“Your people can handle him once we make the trade?”
Jakes nodded. “We’ll be ready.”
“How many will come?”
“As many as can be spared.”
Would that be enough?
But then, it wasn’t only shifters. Taylor and I would be there. If I had enough time, I could even prepare a trap, but that would require Adazi overlooking the marks or the power I used to fuel it.
“We will save your friend, Morris.”
I stopped pacing and looked over to him. “You weren’t willing to help before. We could have taken him when we found him at the barn.”
“I doubt he would have made it quite so easy.”

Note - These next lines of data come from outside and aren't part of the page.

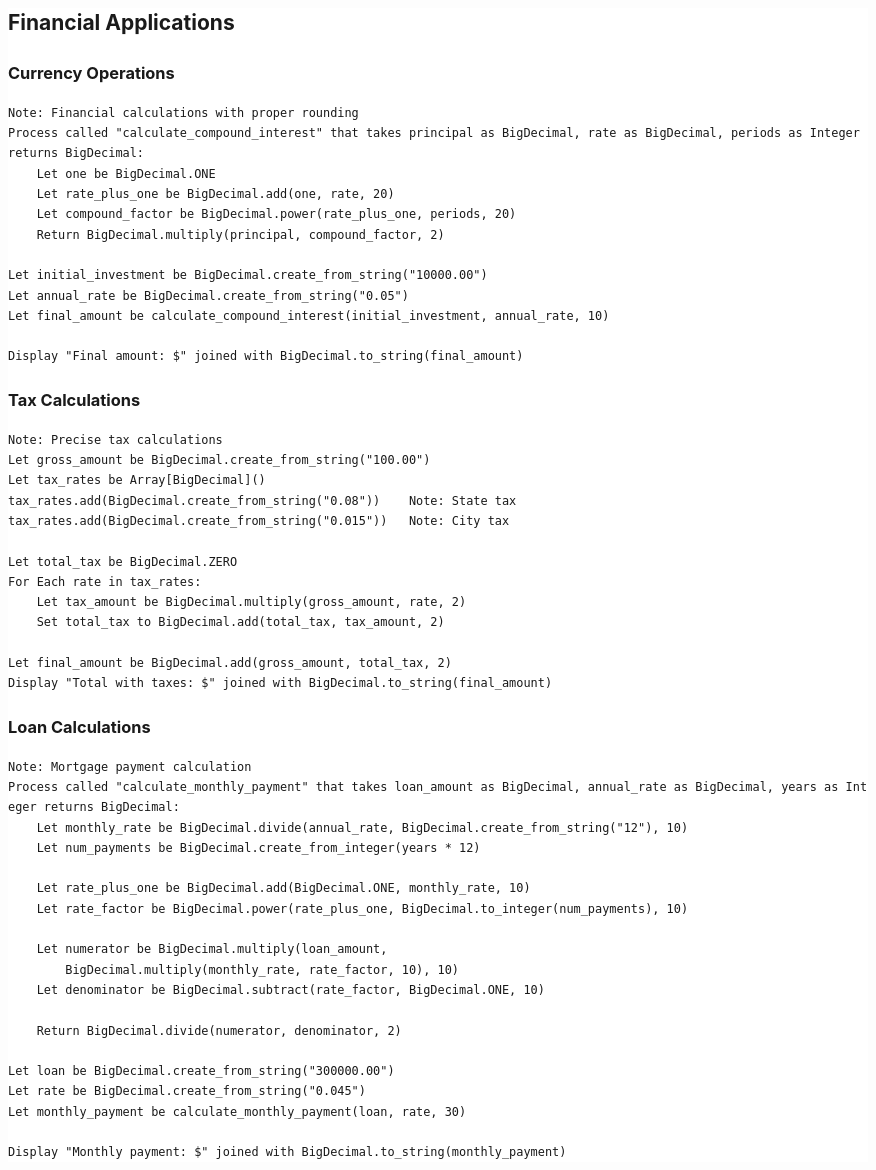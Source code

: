 ## Financial Applications

### Currency Operations
```runa
Note: Financial calculations with proper rounding
Process called "calculate_compound_interest" that takes principal as BigDecimal, rate as BigDecimal, periods as Integer returns BigDecimal:
    Let one be BigDecimal.ONE
    Let rate_plus_one be BigDecimal.add(one, rate, 20)
    Let compound_factor be BigDecimal.power(rate_plus_one, periods, 20)
    Return BigDecimal.multiply(principal, compound_factor, 2)

Let initial_investment be BigDecimal.create_from_string("10000.00")
Let annual_rate be BigDecimal.create_from_string("0.05")
Let final_amount be calculate_compound_interest(initial_investment, annual_rate, 10)

Display "Final amount: $" joined with BigDecimal.to_string(final_amount)
```

### Tax Calculations
```runa
Note: Precise tax calculations
Let gross_amount be BigDecimal.create_from_string("100.00")
Let tax_rates be Array[BigDecimal]()
tax_rates.add(BigDecimal.create_from_string("0.08"))    Note: State tax
tax_rates.add(BigDecimal.create_from_string("0.015"))   Note: City tax

Let total_tax be BigDecimal.ZERO
For Each rate in tax_rates:
    Let tax_amount be BigDecimal.multiply(gross_amount, rate, 2)
    Set total_tax to BigDecimal.add(total_tax, tax_amount, 2)

Let final_amount be BigDecimal.add(gross_amount, total_tax, 2)
Display "Total with taxes: $" joined with BigDecimal.to_string(final_amount)
```

### Loan Calculations
```runa
Note: Mortgage payment calculation
Process called "calculate_monthly_payment" that takes loan_amount as BigDecimal, annual_rate as BigDecimal, years as Integer returns BigDecimal:
    Let monthly_rate be BigDecimal.divide(annual_rate, BigDecimal.create_from_string("12"), 10)
    Let num_payments be BigDecimal.create_from_integer(years * 12)
    
    Let rate_plus_one be BigDecimal.add(BigDecimal.ONE, monthly_rate, 10)
    Let rate_factor be BigDecimal.power(rate_plus_one, BigDecimal.to_integer(num_payments), 10)
    
    Let numerator be BigDecimal.multiply(loan_amount,
        BigDecimal.multiply(monthly_rate, rate_factor, 10), 10)
    Let denominator be BigDecimal.subtract(rate_factor, BigDecimal.ONE, 10)
    
    Return BigDecimal.divide(numerator, denominator, 2)

Let loan be BigDecimal.create_from_string("300000.00")
Let rate be BigDecimal.create_from_string("0.045")
Let monthly_payment be calculate_monthly_payment(loan, rate, 30)

Display "Monthly payment: $" joined with BigDecimal.to_string(monthly_payment)
```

“Yeah, well, we’ll never know, will we?”
Jakes nodded. “I should have helped. You’re the Elder’s son, but then…” he glanced at Taylor, and then back at me, “you broke into my father’s house. Had I known you possessed the key, it might have been different. I thought you were the one who broke in the first time.”
“And had I known you knew where to find the orb, it would have been different.”
Jakes turned toward me and thrust his hand out. “Trust?”
I shook his hand. “Trust,” I agreed.
Jakes turned his attention back to where Taylor worked, watching her.
I did the same, taking a deep breath as I did. Other than Devan, I didn’t have any friends, certainly no one I could trust. Taylor helped, but the gods only knew what agenda she had. She was tied to Arcanus and Hard, but what happened during her year away? What else had she done that she hadn’t shared? Something that gave her the ability to face down a shifter and not blink.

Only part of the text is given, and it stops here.